What the exercise asks: Please copy out all the data. Every detail stays the same.

Recorded information:
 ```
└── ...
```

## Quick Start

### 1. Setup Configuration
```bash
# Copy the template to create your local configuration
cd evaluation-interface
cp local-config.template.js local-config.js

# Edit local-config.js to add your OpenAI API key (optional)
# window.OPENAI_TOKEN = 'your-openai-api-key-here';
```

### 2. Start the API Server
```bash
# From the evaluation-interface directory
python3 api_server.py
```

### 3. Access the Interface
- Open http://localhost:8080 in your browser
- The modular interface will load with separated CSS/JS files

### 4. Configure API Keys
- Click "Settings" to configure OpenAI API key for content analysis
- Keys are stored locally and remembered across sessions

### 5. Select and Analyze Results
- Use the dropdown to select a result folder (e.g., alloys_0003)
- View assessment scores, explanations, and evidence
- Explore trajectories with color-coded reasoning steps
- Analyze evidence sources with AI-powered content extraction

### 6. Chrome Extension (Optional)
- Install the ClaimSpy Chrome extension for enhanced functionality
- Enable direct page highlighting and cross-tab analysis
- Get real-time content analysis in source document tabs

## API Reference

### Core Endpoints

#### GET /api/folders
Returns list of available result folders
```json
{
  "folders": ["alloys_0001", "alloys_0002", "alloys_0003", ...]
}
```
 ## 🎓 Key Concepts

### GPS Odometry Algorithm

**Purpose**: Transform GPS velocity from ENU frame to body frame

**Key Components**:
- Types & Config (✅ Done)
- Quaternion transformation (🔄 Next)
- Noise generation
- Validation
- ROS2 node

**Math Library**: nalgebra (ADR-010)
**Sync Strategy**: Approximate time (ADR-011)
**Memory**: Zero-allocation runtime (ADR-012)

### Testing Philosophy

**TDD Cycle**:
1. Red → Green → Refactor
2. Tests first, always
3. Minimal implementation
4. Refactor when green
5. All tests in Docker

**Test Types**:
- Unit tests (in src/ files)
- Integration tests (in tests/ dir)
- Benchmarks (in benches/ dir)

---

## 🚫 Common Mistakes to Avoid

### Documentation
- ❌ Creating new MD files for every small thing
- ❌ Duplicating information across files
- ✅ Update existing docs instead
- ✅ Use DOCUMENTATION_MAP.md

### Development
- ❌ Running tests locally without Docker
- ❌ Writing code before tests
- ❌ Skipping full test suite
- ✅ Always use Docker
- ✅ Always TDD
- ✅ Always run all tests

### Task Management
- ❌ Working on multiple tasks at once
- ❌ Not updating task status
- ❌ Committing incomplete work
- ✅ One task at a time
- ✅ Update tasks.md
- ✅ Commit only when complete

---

The answer:
 ```
└── ...
```

## Quick Start

### 1. Setup Configuration
```bash
# Copy the template to create your local configuration
cd evaluation-interface
cp local-config.template.js local-config.js

# Edit local-config.js to add your OpenAI API key (optional)
# window.OPENAI_TOKEN = 'your-openai-api-key-here';
```

### 2. Start the API Server
```bash
# From the evaluation-interface directory
python3 api_server.py
```

### 3. Access the Interface
- Open http://localhost:8080 in your browser
- The modular interface will load with separated CSS/JS files

### 4. Configure API Keys
- Click "Settings" to configure OpenAI API key for content analysis
- Keys are stored locally and remembered across sessions

### 5. Select and Analyze Results
- Use the dropdown to select a result folder (e.g., alloys_0003)
- View assessment scores, explanations, and evidence
- Explore trajectories with color-coded reasoning steps
- Analyze evidence sources with AI-powered content extraction

### 6. Chrome Extension (Optional)
- Install the ClaimSpy Chrome extension for enhanced functionality
- Enable direct page highlighting and cross-tab analysis
- Get real-time content analysis in source document tabs

## API Reference

### Core Endpoints

#### GET /api/folders
Returns list of available result folders
```json
{
  "folders": ["alloys_0001", "alloys_0002", "alloys_0003", ...]
}
```
 ## 🎓 Key Concepts

### GPS Odometry Algorithm

**Purpose**: Transform GPS velocity from ENU frame to body frame

**Key Components**:
- Types & Config (✅ Done)
- Quaternion transformation (🔄 Next)
- Noise generation
- Validation
- ROS2 node

**Math Library**: nalgebra (ADR-010)
**Sync Strategy**: Approximate time (ADR-011)
**Memory**: Zero-allocation runtime (ADR-012)

### Testing Philosophy

**TDD Cycle**:
1. Red → Green → Refactor
2. Tests first, always
3. Minimal implementation
4. Refactor when green
5. All tests in Docker

**Test Types**:
- Unit tests (in src/ files)
- Integration tests (in tests/ dir)
- Benchmarks (in benches/ dir)

---

## 🚫 Common Mistakes to Avoid

### Documentation
- ❌ Creating new MD files for every small thing
- ❌ Duplicating information across files
- ✅ Update existing docs instead
- ✅ Use DOCUMENTATION_MAP.md

### Development
- ❌ Running tests locally without Docker
- ❌ Writing code before tests
- ❌ Skipping full test suite
- ✅ Always use Docker
- ✅ Always TDD
- ✅ Always run all tests

### Task Management
- ❌ Working on multiple tasks at once
- ❌ Not updating task status
- ❌ Committing incomplete work
- ✅ One task at a time
- ✅ Update tasks.md
- ✅ Commit only when complete

---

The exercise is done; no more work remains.